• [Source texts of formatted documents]
________
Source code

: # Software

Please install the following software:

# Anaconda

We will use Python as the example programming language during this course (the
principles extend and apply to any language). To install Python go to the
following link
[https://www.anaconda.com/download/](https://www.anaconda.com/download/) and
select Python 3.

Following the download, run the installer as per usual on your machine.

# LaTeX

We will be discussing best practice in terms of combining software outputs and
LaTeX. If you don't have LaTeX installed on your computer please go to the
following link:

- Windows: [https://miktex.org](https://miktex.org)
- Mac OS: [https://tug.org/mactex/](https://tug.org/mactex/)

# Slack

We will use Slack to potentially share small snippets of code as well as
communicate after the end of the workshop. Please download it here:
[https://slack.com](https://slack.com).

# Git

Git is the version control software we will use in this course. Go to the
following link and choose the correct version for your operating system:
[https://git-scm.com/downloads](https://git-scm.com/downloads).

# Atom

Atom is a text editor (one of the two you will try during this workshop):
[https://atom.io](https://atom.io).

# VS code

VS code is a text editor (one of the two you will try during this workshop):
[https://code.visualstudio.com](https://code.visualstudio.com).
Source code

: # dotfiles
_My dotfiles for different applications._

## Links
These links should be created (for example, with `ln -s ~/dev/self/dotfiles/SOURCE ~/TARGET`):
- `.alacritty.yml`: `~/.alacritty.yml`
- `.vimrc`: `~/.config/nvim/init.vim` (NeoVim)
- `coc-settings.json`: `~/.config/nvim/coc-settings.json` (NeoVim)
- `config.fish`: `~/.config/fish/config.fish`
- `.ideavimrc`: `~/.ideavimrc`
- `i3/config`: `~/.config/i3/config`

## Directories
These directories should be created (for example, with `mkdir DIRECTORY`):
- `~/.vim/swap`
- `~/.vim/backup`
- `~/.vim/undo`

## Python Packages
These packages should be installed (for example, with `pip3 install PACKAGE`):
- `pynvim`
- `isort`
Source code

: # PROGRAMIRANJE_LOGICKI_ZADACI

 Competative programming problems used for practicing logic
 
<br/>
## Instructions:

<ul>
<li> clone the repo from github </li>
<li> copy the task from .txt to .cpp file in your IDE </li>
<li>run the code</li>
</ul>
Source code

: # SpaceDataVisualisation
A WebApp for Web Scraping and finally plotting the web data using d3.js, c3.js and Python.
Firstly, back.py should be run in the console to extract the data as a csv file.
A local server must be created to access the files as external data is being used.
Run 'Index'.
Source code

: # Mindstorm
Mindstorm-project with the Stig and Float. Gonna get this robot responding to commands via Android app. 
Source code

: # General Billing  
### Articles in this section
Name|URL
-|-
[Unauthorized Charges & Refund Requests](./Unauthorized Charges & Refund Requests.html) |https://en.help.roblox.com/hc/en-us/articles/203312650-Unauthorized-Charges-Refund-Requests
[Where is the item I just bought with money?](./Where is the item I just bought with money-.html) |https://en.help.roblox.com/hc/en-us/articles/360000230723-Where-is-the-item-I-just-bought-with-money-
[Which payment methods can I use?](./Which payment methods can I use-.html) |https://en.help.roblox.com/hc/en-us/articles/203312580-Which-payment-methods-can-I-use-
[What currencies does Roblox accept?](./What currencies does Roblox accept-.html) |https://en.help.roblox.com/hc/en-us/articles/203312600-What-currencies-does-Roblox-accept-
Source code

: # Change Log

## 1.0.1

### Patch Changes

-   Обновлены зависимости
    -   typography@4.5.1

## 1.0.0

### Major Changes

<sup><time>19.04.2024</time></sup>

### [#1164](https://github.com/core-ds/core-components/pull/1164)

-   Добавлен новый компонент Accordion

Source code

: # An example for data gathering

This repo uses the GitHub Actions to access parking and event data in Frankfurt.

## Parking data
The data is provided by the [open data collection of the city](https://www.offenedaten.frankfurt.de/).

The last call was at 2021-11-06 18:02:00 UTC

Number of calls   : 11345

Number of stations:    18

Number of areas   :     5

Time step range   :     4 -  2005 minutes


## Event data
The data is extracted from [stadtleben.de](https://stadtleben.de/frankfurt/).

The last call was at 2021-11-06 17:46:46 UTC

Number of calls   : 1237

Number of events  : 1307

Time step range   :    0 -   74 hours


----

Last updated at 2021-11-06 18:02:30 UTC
________
• [Task instructions]
Each line of the entries above that contains "LaTeX" is to be copied.

• [Solution to the exercise]
# LaTeX
LaTeX. If you don't have LaTeX installed on your computer please go to the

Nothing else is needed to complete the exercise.